Trejo v. Johnson

Decision Date30 June 2017
Docket NumberB238339
Citation220 Cal.Rptr.3d 127,13 Cal.App.5th 110
CourtCalifornia Court of Appeals Court of Appeals
Parties Christopher TREJO, Plaintiff and Respondent, v. JOHNSON & JOHNSON et al., Defendants and Appellants.

Law Offices of Brian D. Witzer, Inc., Brian D. Witzer, Jeffrey E. Zinder and Michael P. Manapol for Plaintiff and Respondent.

Butler, Snow, O'Mara, Stevens & Cannada, Kari L. Sutherland ; Drinker Biddle & Reath, Thomas W. Pulliam, Jr., Vernon I. Zvoleff, Alan J. Lazarus, Kenneth P. Conour, Benjamin J. Holl, San Francisco; O'Melveny & Myers, Catalina J. Vergara and Charles C. Lifland, Los Angeles, for Defendants and Appellants.

WILLHITE, J.

After taking Motrin, an over-the-counter ibuprofen medication manufactured and sold by McNeil Consumer Healthcare (McNeil), plaintiff Christopher Trejo suffered a reaction in the form of a rare skin disease, Stevens-Johnson Syndrome, and the more severe variant, Toxic Epidermal Necrolysis (collectively SJS/TEN).1 He sued McNeil and its corporate parent, Johnson & Johnson, on various theories of products liability, four of which went to trial: strict liability failure to warn and negligent failure to warn, based on defendants' failure to include the symptoms of SJS/TEN (skin reddening, rash, and blisters) on Motrin's warning label, and strict liability design defect and negligent design defect, based on McNeil's failure to sell an allegedly safer product, dexibuprofen (an isomer or component of ibuprofen ) rather than ibuoprofen.

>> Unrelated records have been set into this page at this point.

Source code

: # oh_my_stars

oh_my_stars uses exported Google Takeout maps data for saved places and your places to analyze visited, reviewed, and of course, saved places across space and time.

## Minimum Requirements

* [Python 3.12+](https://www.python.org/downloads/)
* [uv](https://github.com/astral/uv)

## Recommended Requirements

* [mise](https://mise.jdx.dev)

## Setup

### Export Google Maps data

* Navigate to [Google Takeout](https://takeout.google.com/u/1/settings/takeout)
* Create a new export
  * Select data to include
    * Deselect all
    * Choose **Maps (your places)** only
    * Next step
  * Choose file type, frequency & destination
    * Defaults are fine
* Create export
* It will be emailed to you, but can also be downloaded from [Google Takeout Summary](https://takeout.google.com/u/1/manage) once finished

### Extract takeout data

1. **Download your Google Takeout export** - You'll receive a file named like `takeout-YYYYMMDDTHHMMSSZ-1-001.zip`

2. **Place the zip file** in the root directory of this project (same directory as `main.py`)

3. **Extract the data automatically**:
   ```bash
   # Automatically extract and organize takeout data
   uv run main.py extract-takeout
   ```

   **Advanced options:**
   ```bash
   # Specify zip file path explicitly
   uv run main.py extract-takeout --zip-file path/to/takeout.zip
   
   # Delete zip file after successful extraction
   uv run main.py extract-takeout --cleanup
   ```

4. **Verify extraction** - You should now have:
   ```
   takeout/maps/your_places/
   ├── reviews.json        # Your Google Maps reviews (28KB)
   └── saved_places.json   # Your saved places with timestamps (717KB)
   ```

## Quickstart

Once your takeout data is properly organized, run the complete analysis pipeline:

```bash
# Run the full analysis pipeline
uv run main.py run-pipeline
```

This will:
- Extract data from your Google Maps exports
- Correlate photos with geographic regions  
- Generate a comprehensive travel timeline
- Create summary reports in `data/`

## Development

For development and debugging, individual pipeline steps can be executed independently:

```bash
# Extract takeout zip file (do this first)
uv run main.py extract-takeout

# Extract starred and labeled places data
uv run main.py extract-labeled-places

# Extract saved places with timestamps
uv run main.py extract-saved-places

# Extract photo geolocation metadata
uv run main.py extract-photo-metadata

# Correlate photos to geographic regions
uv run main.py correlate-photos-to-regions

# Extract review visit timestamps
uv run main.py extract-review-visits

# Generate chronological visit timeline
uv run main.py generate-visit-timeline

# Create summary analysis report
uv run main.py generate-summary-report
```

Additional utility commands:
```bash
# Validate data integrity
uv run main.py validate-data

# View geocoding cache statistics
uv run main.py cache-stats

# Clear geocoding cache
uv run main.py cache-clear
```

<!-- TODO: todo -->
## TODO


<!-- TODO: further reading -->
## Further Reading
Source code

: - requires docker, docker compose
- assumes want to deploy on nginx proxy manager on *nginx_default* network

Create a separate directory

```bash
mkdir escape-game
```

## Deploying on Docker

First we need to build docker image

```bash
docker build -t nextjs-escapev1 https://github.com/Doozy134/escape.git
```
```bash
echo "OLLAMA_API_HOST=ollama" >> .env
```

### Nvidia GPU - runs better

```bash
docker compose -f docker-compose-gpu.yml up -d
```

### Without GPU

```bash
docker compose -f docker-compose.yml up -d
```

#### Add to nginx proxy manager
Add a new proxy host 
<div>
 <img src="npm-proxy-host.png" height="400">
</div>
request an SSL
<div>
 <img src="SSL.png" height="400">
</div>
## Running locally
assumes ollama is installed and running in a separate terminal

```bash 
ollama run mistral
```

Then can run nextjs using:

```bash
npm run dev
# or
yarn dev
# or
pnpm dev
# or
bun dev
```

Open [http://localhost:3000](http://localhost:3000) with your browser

Returning a special verdict, the jury found McNeil liable for negligent failure to warn (but not for strict liability failure to warn), negligent design defect, and strict liability design defect under the consumer expectation test (but not under the risk-benefit test). The jury found Johnson & Johnson liable for strict liability design defect on a consumer expectation theory (but not on a risk-benefit theory), and not liable on plaintiff's other claims.

In this appeal by defendants, we hold that the jury's verdict finding McNeil liable for negligent failure to warn must be reversed because it is fatally inconsistent with the verdict finding McNeil not liable for strict liability failure to warn. Accordingly, we reverse the negligent failure to warn verdict, and remand for a new trial on the claims against McNeil for negligent and strict liability failure to warn. We also conclude that the negligent failure to warn special verdict was defective on a second ground: the failure to include the necessary question whether a reasonable manufacturer under the same or similar circumstances would have warned of the danger (an issue we consider because there might be a retrial).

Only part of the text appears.